About this task –
Reproduce the records below exactly; no pictures.

Data for review –
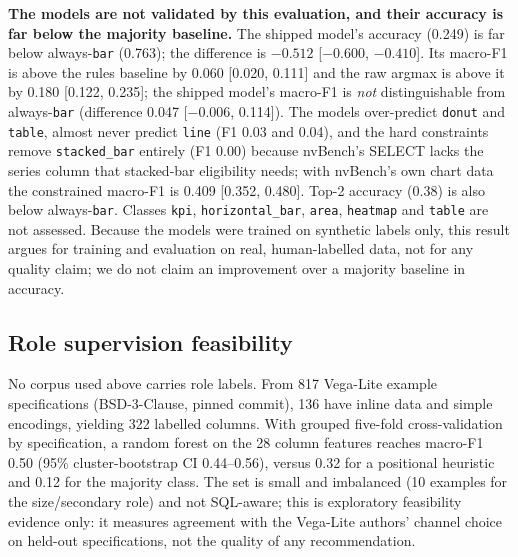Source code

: \documentclass[11pt]{article}
\newcommand{\sql}[1]{\texttt{#1}}
\begin{document}
\textbf{The models are not validated by this evaluation, and their accuracy is far below the majority baseline.} The shipped model's accuracy (0.249) is far below always-\sql{bar} (0.763); the difference is $-0.512$ [$-0.600$, $-0.410$]. Its macro-F1 is above the rules baseline by 0.060 [0.020, 0.111] and the raw argmax is above it by 0.180 [0.122, 0.235]; the shipped model's macro-F1 is \emph{not} distinguishable from always-\sql{bar} (difference 0.047 [$-0.006$, 0.114]). The models over-predict \sql{donut} and \sql{table}, almost never predict \sql{line} (F1 0.03 and 0.04), and the hard constraints remove \sql{stacked\_bar} entirely (F1 0.00) because nvBench's SELECT lacks the series column that stacked-bar eligibility needs; with nvBench's own chart data the constrained macro-F1 is 0.409 [0.352, 0.480]. Top-2 accuracy (0.38) is also below always-\sql{bar}. Classes \sql{kpi}, \sql{horizontal\_bar}, \sql{area}, \sql{heatmap} and \sql{table} are not assessed. Because the models were trained on synthetic labels only, this result argues for training and evaluation on real, human-labelled data, not for any quality claim; we do not claim an improvement over a majority baseline in accuracy.

\subsection{Role supervision feasibility}
No corpus used above carries role labels. From 817 Vega-Lite example specifications \cite{satyanarayan2017vegalite} (BSD-3-Clause, pinned commit), 136 have inline data and simple encodings, yielding 322 labelled columns. With grouped five-fold cross-validation by specification, a random forest on the 28 column features reaches macro-F1 0.50 (95\% cluster-bootstrap CI 0.44--0.56), versus 0.32 for a positional heuristic and 0.12 for the majority class. The set is small and imbalanced (10 examples for the size/secondary role) and not SQL-aware; this is exploratory feasibility evidence only: it measures agreement with the Vega-Lite authors' channel choice on held-out specifications, not the quality of any recommendation.
\end{document}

Response to the exercise –
Source code

: \documentclass[11pt]{article}
\newcommand{\sql}[1]{\texttt{#1}}
\begin{document}
\textbf{The models are not validated by this evaluation, and their accuracy is far below the majority baseline.} The shipped model's accuracy (0.249) is far below always-\sql{bar} (0.763); the difference is $-0.512$ [$-0.600$, $-0.410$]. Its macro-F1 is above the rules baseline by 0.060 [0.020, 0.111] and the raw argmax is above it by 0.180 [0.122, 0.235]; the shipped model's macro-F1 is \emph{not} distinguishable from always-\sql{bar} (difference 0.047 [$-0.006$, 0.114]). The models over-predict \sql{donut} and \sql{table}, almost never predict \sql{line} (F1 0.03 and 0.04), and the hard constraints remove \sql{stacked\_bar} entirely (F1 0.00) because nvBench's SELECT lacks the series column that stacked-bar eligibility needs; with nvBench's own chart data the constrained macro-F1 is 0.409 [0.352, 0.480]. Top-2 accuracy (0.38) is also below always-\sql{bar}. Classes \sql{kpi}, \sql{horizontal\_bar}, \sql{area}, \sql{heatmap} and \sql{table} are not assessed. Because the models were trained on synthetic labels only, this result argues for training and evaluation on real, human-labelled data, not for any quality claim; we do not claim an improvement over a majority baseline in accuracy.

\subsection{Role supervision feasibility}
No corpus used above carries role labels. From 817 Vega-Lite example specifications \cite{satyanarayan2017vegalite} (BSD-3-Clause, pinned commit), 136 have inline data and simple encodings, yielding 322 labelled columns. With grouped five-fold cross-validation by specification, a random forest on the 28 column features reaches macro-F1 0.50 (95\% cluster-bootstrap CI 0.44--0.56), versus 0.32 for a positional heuristic and 0.12 for the majority class. The set is small and imbalanced (10 examples for the size/secondary role) and not SQL-aware; this is exploratory feasibility evidence only: it measures agreement with the Vega-Lite authors' channel choice on held-out specifications, not the quality of any recommendation.
\end{document}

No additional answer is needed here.